Inspecting the average amplitudes separately by block and condition, the revealed pattern (see Figure 10) differed from that described above for the N2pcbetween. Again, the N2pc descriptively increased in size in block 2 in the explicit condition, but was diminished in block 3, even reaching a positive value (indicating attention away from negative faces). The control group showed an inverted progression, decreasing in block 2 but again ending up at a more negative value in block 3 than at the beginning of the training session. The values in the implicit group stayed more or less the same across all three blocks. When performing the mixed two-way ANOVA with the factors Group and Block, there was a significant interaction of Group × Block [F (4, 102) = 4.07, p < 0.01, ηp2 = 0.14]. The two main effects again did not reach significance (Group [F (2, 51) = 0.59, p = 0.56, ηp2 = 0.02], Block [F (2,102) = 0.38, p = 0.69, ηp2 = 0.01]. Adding the SIAS and RST-PQ into the model did not change the previous results and there was no significant interaction or main effect of either questionnaire (all “p”s > 0.14). Following up on the significant interaction by performing separate one-way ANOVAs with the within-subject factor Block for each group, the main effect Block reached significance in the explicit group [F (2, 30) = 6.08, p = 0.02, ηp2 = 0.28], but not so in the implicit group [F (2, 36) = 0.05, p = 0.96, ηp2 < 0.01] or the control group [F (2, 36) = 2.46, p = 0.1, ηp2 = 0.12]. Post hoc pairwise comparisons between group means using Bonferroni correction showed a significant difference (reduction) in N2pcwithin amplitude between blocks 2 and 3 within the explicit group (p < 0.01).
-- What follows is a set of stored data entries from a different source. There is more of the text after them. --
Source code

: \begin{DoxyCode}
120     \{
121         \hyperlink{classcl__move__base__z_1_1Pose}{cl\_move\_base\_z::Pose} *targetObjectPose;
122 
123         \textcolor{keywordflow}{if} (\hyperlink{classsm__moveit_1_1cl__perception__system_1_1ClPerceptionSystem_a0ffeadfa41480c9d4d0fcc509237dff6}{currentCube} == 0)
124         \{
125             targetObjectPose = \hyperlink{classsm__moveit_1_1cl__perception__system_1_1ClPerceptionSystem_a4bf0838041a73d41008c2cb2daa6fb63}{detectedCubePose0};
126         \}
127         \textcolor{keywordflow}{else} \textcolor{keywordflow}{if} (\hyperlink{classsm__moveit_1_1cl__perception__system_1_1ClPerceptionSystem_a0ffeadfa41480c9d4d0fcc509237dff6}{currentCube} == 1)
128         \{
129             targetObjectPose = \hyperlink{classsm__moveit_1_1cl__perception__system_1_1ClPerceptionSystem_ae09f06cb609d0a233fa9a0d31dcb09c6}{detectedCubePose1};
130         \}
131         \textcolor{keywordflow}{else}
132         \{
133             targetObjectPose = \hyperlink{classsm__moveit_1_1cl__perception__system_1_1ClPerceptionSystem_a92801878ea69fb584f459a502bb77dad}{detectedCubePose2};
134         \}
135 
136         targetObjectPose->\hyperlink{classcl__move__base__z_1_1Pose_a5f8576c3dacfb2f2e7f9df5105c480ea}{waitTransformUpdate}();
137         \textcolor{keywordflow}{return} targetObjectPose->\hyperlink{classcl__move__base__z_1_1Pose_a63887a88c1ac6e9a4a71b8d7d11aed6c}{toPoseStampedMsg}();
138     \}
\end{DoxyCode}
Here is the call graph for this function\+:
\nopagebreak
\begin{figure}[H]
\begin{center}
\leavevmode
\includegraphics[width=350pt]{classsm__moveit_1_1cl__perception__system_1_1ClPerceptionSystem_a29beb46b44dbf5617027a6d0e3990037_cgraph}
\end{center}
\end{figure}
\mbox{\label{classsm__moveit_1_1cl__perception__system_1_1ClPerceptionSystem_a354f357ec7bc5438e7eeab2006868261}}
Figure 10. Progression of the N2pcwithin over the three blocks, split by group. Each data point corresponds to the mean of the segment marked in gray in Figure 7 (regarding the black line). Error bars indicate SEM.

4 Discussion

We evaluated the effectiveness of reward-based attentional bias modification within a single training session using electrophysiological measures. Measuring the conventional N2pc as an index of selective attention toward angry face stimuli, we were able to identify a general attentional bias over all groups and blocks. However, for this conventional N2pc quantification we did not observe any substantive effects of the ABM training. Furthermore, the electrocortical activation seemed to be strongly characterized by lateralization effects as has previously also been reported by Reutter et al. (2019). This prompted us to explore an alternative calculation of the N2pc, combining values from within hemispheres rather than across. Over the course of the training session, we found a significant reduction of this measure during the second half of the training period, however only within the group whose instruction contained an explicit reference to the contingency between distractor valence and the level of reward associated with it.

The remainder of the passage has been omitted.